Saturday 4 November 2017
Kevin Rudd decided to give Malcolm Turnbull a serve. And what a thunderbolt it was. No, it wasn’t on his latest visit to promote the first volume of his memoirs. I wrote what follows a year ago, on 2 November 2016, from Kevin Rudd’s article in The Sydney Morning Herald:
“Malcolm Turnbull, in his 12 months in office, has now repudiated virtually everything he once stood for. He has done this because he has concluded that in order to hang onto his job, after his near-death experience in the July election, he must now appease the mad right of his party in every domain”.
It’s Kevin Rudd’s references to the conservative far right of the Liberal/National parties that interests me:
“This is both bad policy and bad politics: on policy, the far right in Australia represent the worst of the xenophobic, nationalist and protectionist wave that we now see raging across Europe and America; while on politics, appeasement of political thugs like Abbott, Dutton, Abetz, Andrews and, depending on which way the wind is blowing, Morrison, only embolden the far right to demand more, not less”.
“This measure is about the politics of symbols, designed to throw red meat at the right, including the Hansonite insurgency, and to grovel to the broad politics of xenophobia. Turnbull, once an intelligent, global citizen, knows better”.
What has happened? It was accepted by every man and his dog that Malcolm Turnbull represented everything that Tony Abbott did not.
There is only one explanation.

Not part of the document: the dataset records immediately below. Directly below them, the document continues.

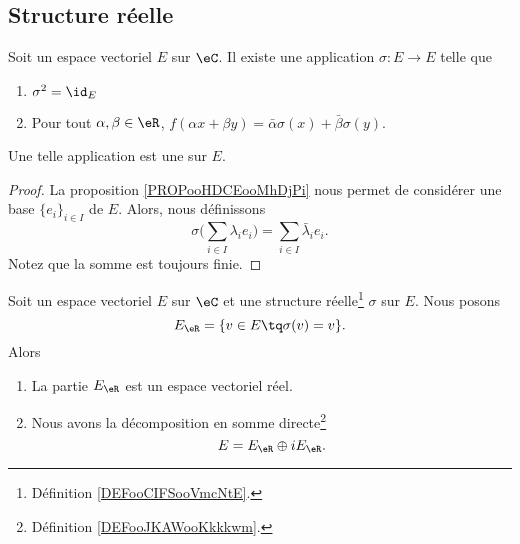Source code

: \subsection{Structure réelle}

\begin{propositionDef}         \label{DEFooCIFSooVmcNtE}
	Soit un espace vectoriel \( E\) sur \( \eC\). Il existe une application \( \sigma\colon E\to E\) telle que
	\begin{enumerate}
		\item
		      \( \sigma^2=\id_E\)
		\item
		      Pour tout \( \alpha,\beta\in \eR\), \( f(\alpha x+\beta y)=\bar \alpha \sigma(x)+\bar \beta \sigma(y)\).
	\end{enumerate}
	Une telle application est une  sur \( E\).
\end{propositionDef}

\begin{proof}
	La proposition \ref{PROPooHDCEooMhDjPi} nous permet de considérer une base \( \{ e_i \}_{i\in I}\) de \( E\). Alors, nous définissons
	\begin{equation}
		\sigma\big( \sum_{i\in I}\lambda_ie_i \big)=\sum_{i\in I}\bar\lambda_ie_i.
	\end{equation}
	Notez que la somme est toujours finie.
\end{proof}

\begin{proposition}     \label{PROPooPZHPooNdarzg}
	Soit un espace vectoriel \( E\) sur \( \eC\) et une structure réelle\footnote{Définition \ref{DEFooCIFSooVmcNtE}.} \( \sigma\) sur \( E\). Nous posons
	\begin{equation}
		E_{\eR}=\{ v\in E\tq \sigma(v)=v \}.
	\end{equation}
	Alors
	\begin{enumerate}
		\item
		      La partie \( E_{\eR}\) est un espace vectoriel réel.
		\item
		      Nous avons la décomposition en somme directe\footnote{Définition \ref{DEFooJKAWooKkkkwm}.}
		      \begin{equation}
			      E=E_{\eR}\oplus iE_{\eR}.
		      \end{equation}
	\end{enumerate}
\end{proposition}

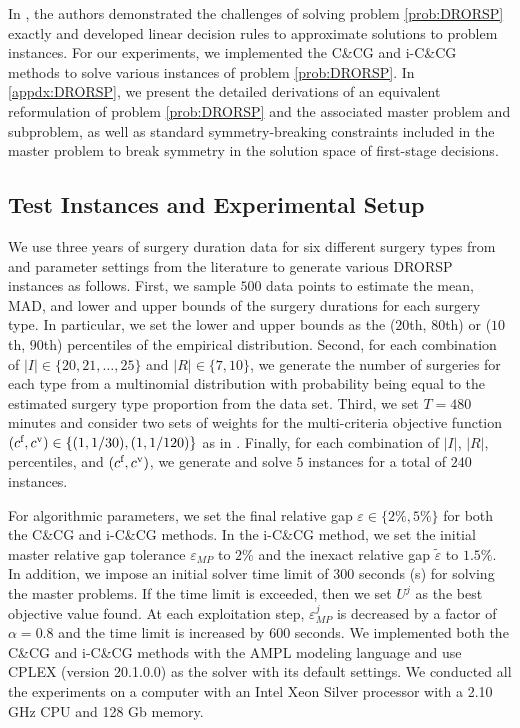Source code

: \documentclass[preprint,review,11pt]{elsarticle}
\theoremstyle{definition}
\theoremstyle{remark}
\newcommand{\epst}{\widetilde{\varepsilon}}
\newcommand{\cf}{c^{\tiny{\textup{f}}}}
\newcommand{\cv}{c^{\tiny{\textup{v}}}}
\begin{document}
In \cite{Wang_et_al:2019}, the authors demonstrated the challenges of solving problem \eqref{prob:DRORSP} exactly and developed linear decision rules to approximate solutions to problem instances. For our experiments, we implemented the C\&CG and i-C\&CG methods to solve various instances of problem \eqref{prob:DRORSP}. In \ref{appdx:DRORSP}, we present the detailed derivations of an equivalent reformulation of problem \eqref{prob:DRORSP} and the associated master problem and subproblem, as well as standard symmetry-breaking constraints included in the master problem to break symmetry in the solution space of first-stage decisions. 




\subsection{Test Instances and Experimental Setup} \label{subsec:expt_setting}

We use three years of surgery duration data for six different surgery types from \cite{Mannino_et_al:2010} and parameter settings from the literature to generate various DRORSP instances as follows. First, we sample $500$ data points to estimate the mean, MAD, and lower and upper bounds of the surgery durations for each surgery type. In particular, we set the lower and upper bounds as the ($20$th, $80$th) or ($10$th, $90$th) percentiles of the empirical distribution. Second, for each combination of $|I|\in\{20, 21, \dots,25\}$ and $|R|\in\{7,10\}$, we generate the number of surgeries for each type from a multinomial distribution with probability being equal to the estimated surgery type proportion from the data set. Third, we set $T=480$ minutes and consider two sets of weights for the multi-criteria objective function $(\cf,\cv)\in\{(1,1/30),(1,1/120)\}$ as in \cite{Denton_et_al:2010}. Finally, for each combination of $|I|$, $|R|$, percentiles, and $(\cf,\cv)$, we generate and solve $5$ instances for a total of $240$ instances.

For algorithmic parameters, we set the final relative gap $\varepsilon\in\{2\%,5\%\}$ for both the C\&CG and i-C\&CG methods. In the i-C\&CG method, we set the initial master relative gap tolerance $\varepsilon_{MP}$ to $2\%$ and the inexact relative gap $\epst$ to $1.5\%$. In addition, we impose an initial solver time limit of $300$ seconds (s) for solving the master problems. If the time limit is exceeded, then we set $U^j$ as the best objective value found. At each exploitation step, $\varepsilon_{MP}^j$ is decreased by a factor of $\alpha=0.8$ and the time limit is increased by $600$ seconds. We implemented both the C\&CG and i-C\&CG methods with the AMPL modeling language and use CPLEX (version 20.1.0.0) as the solver with its default settings. We conducted all the experiments on a computer with an Intel Xeon Silver processor with a 2.10 GHz CPU and 128 Gb memory. 
\end{document}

Whilst Turnbull suffered the indignity of reversing long-held sensible beliefs on some policies and signed away his soul, it is reasonable to assume that he underestimated the hold that the far right held over his party.
As things have turned out, he has caved into their every whim. So much so that he is now recognised – by voice and action – to be a member of the same right. Something that even I found it difficult to admit.
As Rudd says:
“It is pure politics designed to appease the xenophobes”.
People who think they support a Liberal/National Government with a political philosophy of years past need to pause and reflect. It is now owned by the far right. As is Malcolm.”
Had I not told you, I could have let it be and it would have fitted into today’s political environment perfectly, yet a year has passed and we are unlikely to see the emancipation of Malcolm Turnbull. The right wing of his party entrapped him and there will be no letting go.
Yesterday The Australian planted the first seeds of a campaign to remove him from office. The headline in a piece by Simon Benson read; “PM’s job no longer guaranteed”. Kevin Andrews, the man from Menzies went on ABC TV to decry the Coalition’s lack of leadership. Andrews is usually one of the first to speak when the reward of a ministry is in the air. In fact, Friday’s mainstream media was full of negative articles detrimental to the Coalition. The public, well at least 54% of them, know they are being governed poorly but they have to wait until the next election before they can bring out the baseball bats.
The party seems to slide from one crisis to another. Josh Frydenberg is the latest to be put under the microscope of citizenship. Stephen Parry seems to be involved in some sort of coverup. Much of the media demands an audit. The government’s unsympathetic approach to the plight of a few hundred men on Manus Island takes up many column inches. In a couple of weeks all will be revealed on the peoples Marriage Equality verdict. If it’s a good vote for the YES campaign the PM will have to explain why $120 million was spent on something that was well known. If the vote is closer than people think but still a winnable YES then all hell might break loose in the Coalition party room.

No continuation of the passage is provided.